WEITZ: In 5 million people with COVID-19, we would expect 100,000 people with blood clots. So getting the vaccine reduces your risk of blood clots by over 99 percent.
The European Medicines Agency urged governments not to halt use of the vaccine.
Some officials worry that even brief suspensions could erode public confidence in vaccines all over the world.
Missed cancer screenings could add to pandemic death toll » Health officials say COVID-19 will kill thousands more Americans in the years ahead because of missed cancer screenings.
Dr. Otis Brawley is former chief medical officer of the American Cancer Society. He said the National Cancer Institute has studied the impact of interruptions in medical care during the pandemic, and it now projects…
BRAWLEY: It’s going to lead to 10,000 additional breast cancer deaths and 10,000 additional deaths from colorectal cancer by the end of this decade.
As COVID-19 vacuumed up medical resources last year, millions of cancer screenings were delayed and doctors diagnosed fewer cases.
Archeologists discover more Dead Sea Scrolls » Israeli officials have announced the discovery of more Dead Sea Scrolls. WORLD’s Kristen Flavin reports.
KRISTEN FLAVIN, REPORTER: Israel’s Antiquity Authority said it found nearly 80 first-century parchment fragments containing Greek text of the minor prophets Zechariah and Nahum.
It’s the first new scroll discovery in the area in 60 years.
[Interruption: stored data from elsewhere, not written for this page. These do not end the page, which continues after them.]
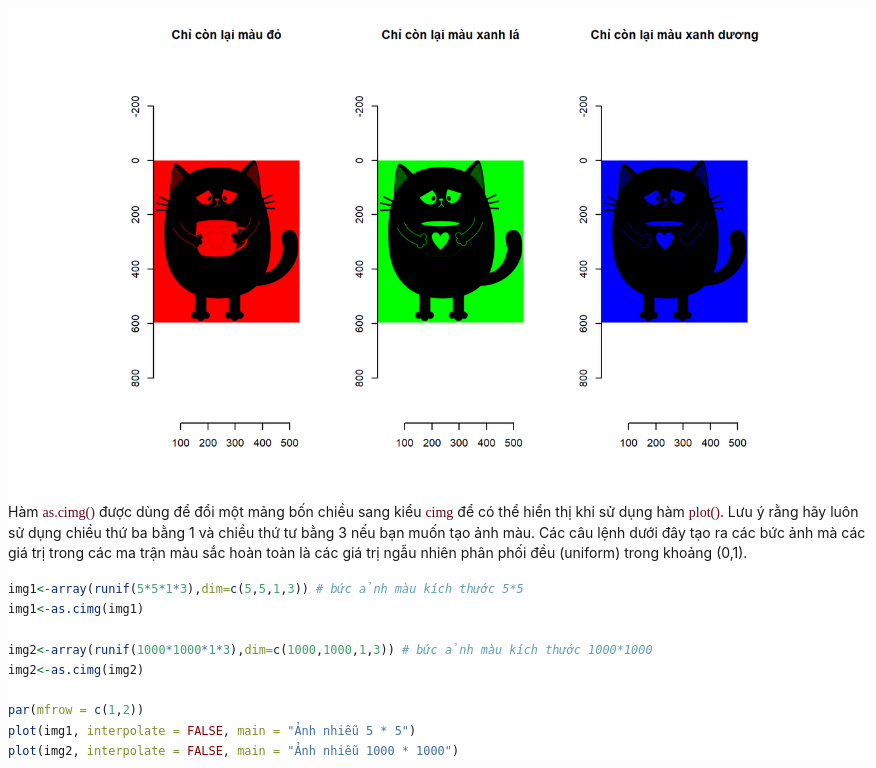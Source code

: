 <img src="07-1-lap-trinh-nang-cao-voi-R_files/figure-html/unnamed-chunk-31-1.png" width="672" style="display: block; margin: auto;" />



Hàm <span style='color: #640514; font-family: Source Code Pro;'>as.cimg()</span> được dùng để đổi một mảng bốn chiều sang kiểu <span style='color: #640514; font-family: Source Code Pro;'>cimg</span> để có thể hiển thị khi sử dụng hàm <span style='color: #640514; font-family: Source Code Pro;'>plot()</span>. Lưu ý rằng hãy luôn sử dụng chiều thứ ba bằng 1 và chiều thứ tư bằng 3 nếu bạn muốn tạo ảnh màu. Các câu lệnh dưới đây tạo ra các bức ảnh mà các giá trị trong các ma trận màu sắc hoàn toàn là các giá trị ngẫu nhiên phân phối đều (uniform) trong khoảng (0,1).


``` r
img1<-array(runif(5*5*1*3),dim=c(5,5,1,3)) # bức ảnh màu kích thước 5*5
img1<-as.cimg(img1)

img2<-array(runif(1000*1000*1*3),dim=c(1000,1000,1,3)) # bức ảnh màu kích thước 1000*1000
img2<-as.cimg(img2)

par(mfrow = c(1,2))
plot(img1, interpolate = FALSE, main = "Ảnh nhiễu 5 * 5")
plot(img2, interpolate = FALSE, main = "Ảnh nhiễu 1000 * 1000")
```
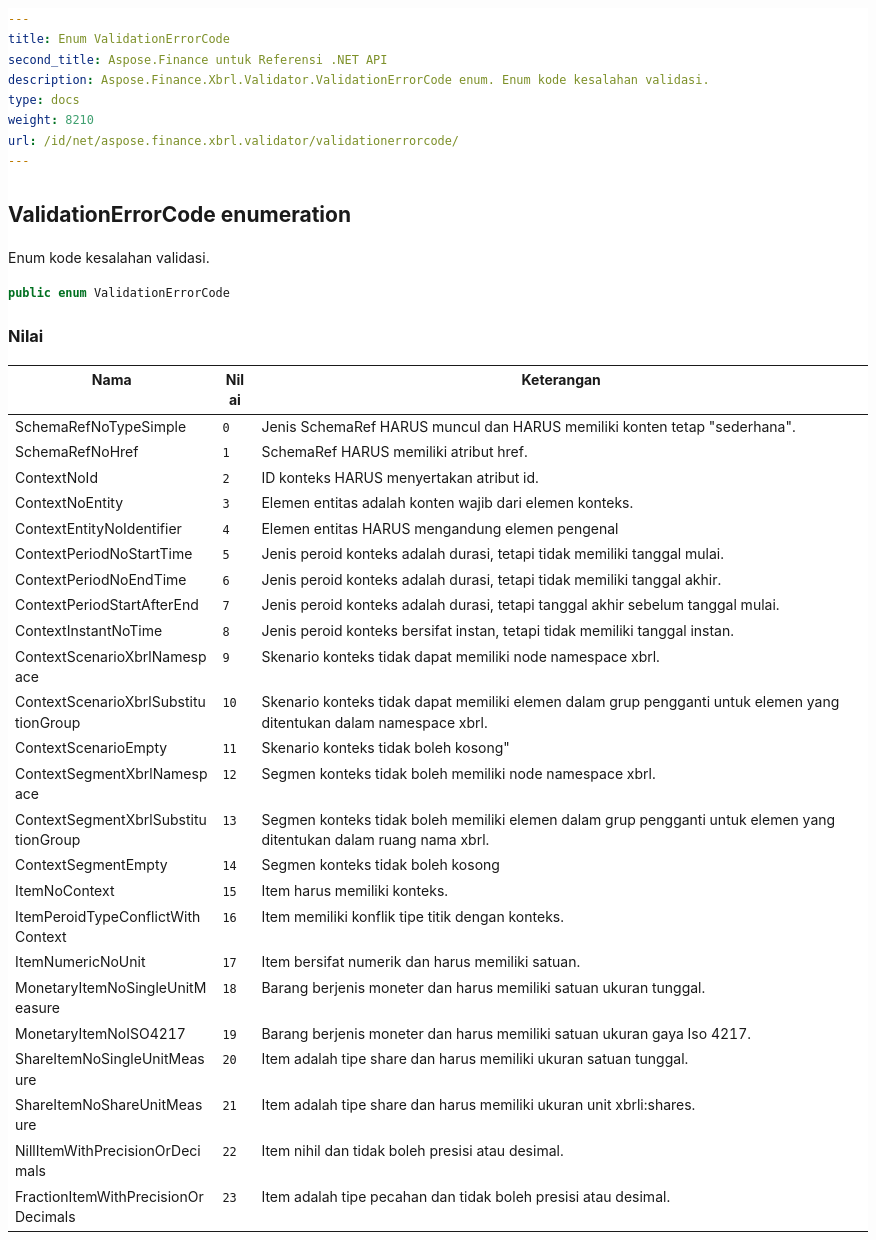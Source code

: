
 ```yaml
---
title: Enum ValidationErrorCode
second_title: Aspose.Finance untuk Referensi .NET API
description: Aspose.Finance.Xbrl.Validator.ValidationErrorCode enum. Enum kode kesalahan validasi.
type: docs
weight: 8210
url: /id/net/aspose.finance.xbrl.validator/validationerrorcode/
---
```

## ValidationErrorCode enumeration

Enum kode kesalahan validasi.

```csharp
public enum ValidationErrorCode
```

### Nilai

| Nama | Nilai | Keterangan |
| --- | --- | --- |
| SchemaRefNoTypeSimple | `0` | Jenis SchemaRef HARUS muncul dan HARUS memiliki konten tetap "sederhana". |
| SchemaRefNoHref | `1` | SchemaRef HARUS memiliki atribut href. |
| ContextNoId | `2` | ID konteks HARUS menyertakan atribut id. |
| ContextNoEntity | `3` | Elemen entitas adalah konten wajib dari elemen konteks. |
| ContextEntityNoIdentifier | `4` | Elemen entitas HARUS mengandung elemen pengenal |
| ContextPeriodNoStartTime | `5` | Jenis peroid konteks adalah durasi, tetapi tidak memiliki tanggal mulai. |
| ContextPeriodNoEndTime | `6` | Jenis peroid konteks adalah durasi, tetapi tidak memiliki tanggal akhir. |
| ContextPeriodStartAfterEnd | `7` | Jenis peroid konteks adalah durasi, tetapi tanggal akhir sebelum tanggal mulai. |
| ContextInstantNoTime | `8` | Jenis peroid konteks bersifat instan, tetapi tidak memiliki tanggal instan. |
| ContextScenarioXbrlNamespace | `9` | Skenario konteks tidak dapat memiliki node namespace xbrl. |
| ContextScenarioXbrlSubstitutionGroup | `10` | Skenario konteks tidak dapat memiliki elemen dalam grup pengganti untuk elemen yang ditentukan dalam namespace xbrl. |
| ContextScenarioEmpty | `11` | Skenario konteks tidak boleh kosong" |
| ContextSegmentXbrlNamespace | `12` | Segmen konteks tidak boleh memiliki node namespace xbrl. |
| ContextSegmentXbrlSubstitutionGroup | `13` | Segmen konteks tidak boleh memiliki elemen dalam grup pengganti untuk elemen yang ditentukan dalam ruang nama xbrl. |
| ContextSegmentEmpty | `14` | Segmen konteks tidak boleh kosong |
| ItemNoContext | `15` | Item harus memiliki konteks. |
| ItemPeroidTypeConflictWithContext | `16` | Item memiliki konflik tipe titik dengan konteks. |
| ItemNumericNoUnit | `17` | Item bersifat numerik dan harus memiliki satuan. |
| MonetaryItemNoSingleUnitMeasure | `18` | Barang berjenis moneter dan harus memiliki satuan ukuran tunggal. |
| MonetaryItemNoISO4217 | `19` | Barang berjenis moneter dan harus memiliki satuan ukuran gaya Iso 4217. |
| ShareItemNoSingleUnitMeasure | `20` | Item adalah tipe share dan harus memiliki ukuran satuan tunggal. |
| ShareItemNoShareUnitMeasure | `21` | Item adalah tipe share dan harus memiliki ukuran unit xbrli:shares. |
| NillItemWithPrecisionOrDecimals | `22` | Item nihil dan tidak boleh presisi atau desimal. |
| FractionItemWithPrecisionOrDecimals | `23` | Item adalah tipe pecahan dan tidak boleh presisi atau desimal. |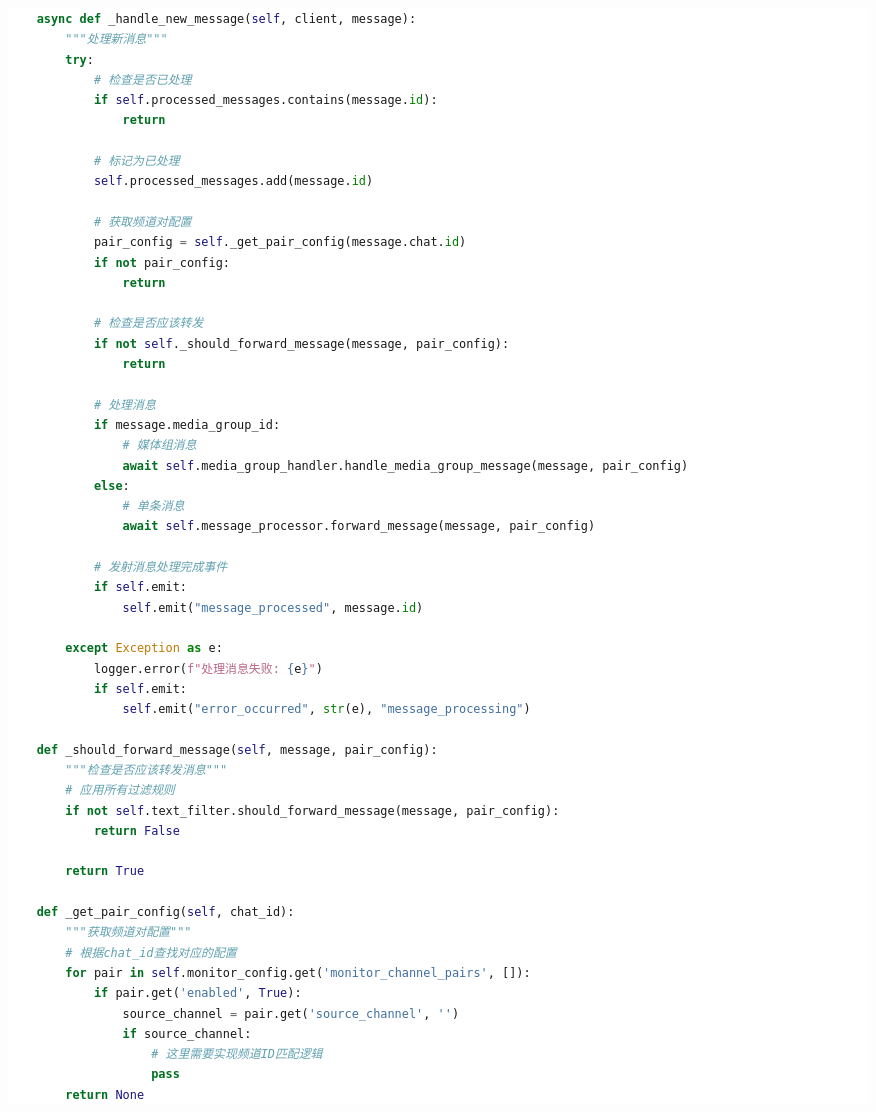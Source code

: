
 ```python
    async def _handle_new_message(self, client, message):
        """处理新消息"""
        try:
            # 检查是否已处理
            if self.processed_messages.contains(message.id):
                return
            
            # 标记为已处理
            self.processed_messages.add(message.id)
            
            # 获取频道对配置
            pair_config = self._get_pair_config(message.chat.id)
            if not pair_config:
                return
            
            # 检查是否应该转发
            if not self._should_forward_message(message, pair_config):
                return
            
            # 处理消息
            if message.media_group_id:
                # 媒体组消息
                await self.media_group_handler.handle_media_group_message(message, pair_config)
            else:
                # 单条消息
                await self.message_processor.forward_message(message, pair_config)
            
            # 发射消息处理完成事件
            if self.emit:
                self.emit("message_processed", message.id)
                
        except Exception as e:
            logger.error(f"处理消息失败: {e}")
            if self.emit:
                self.emit("error_occurred", str(e), "message_processing")
    
    def _should_forward_message(self, message, pair_config):
        """检查是否应该转发消息"""
        # 应用所有过滤规则
        if not self.text_filter.should_forward_message(message, pair_config):
            return False
        
        return True
    
    def _get_pair_config(self, chat_id):
        """获取频道对配置"""
        # 根据chat_id查找对应的配置
        for pair in self.monitor_config.get('monitor_channel_pairs', []):
            if pair.get('enabled', True):
                source_channel = pair.get('source_channel', '')
                if source_channel:
                    # 这里需要实现频道ID匹配逻辑
                    pass
        return None
```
Archeologists believe the pieces come from a scroll placed in the cave between A.D. 132 and 136.
The researchers also discovered a 6,000-year-old mummified child skeleton and what could be the oldest known intact woven basket in the world.
In 2017, the Israel Antiquity Authority launched an operation to beat plunderers to the remaining artifacts in the West Bank’s desert caves.
Reporting for WORLD, I’m Kristen Flavin.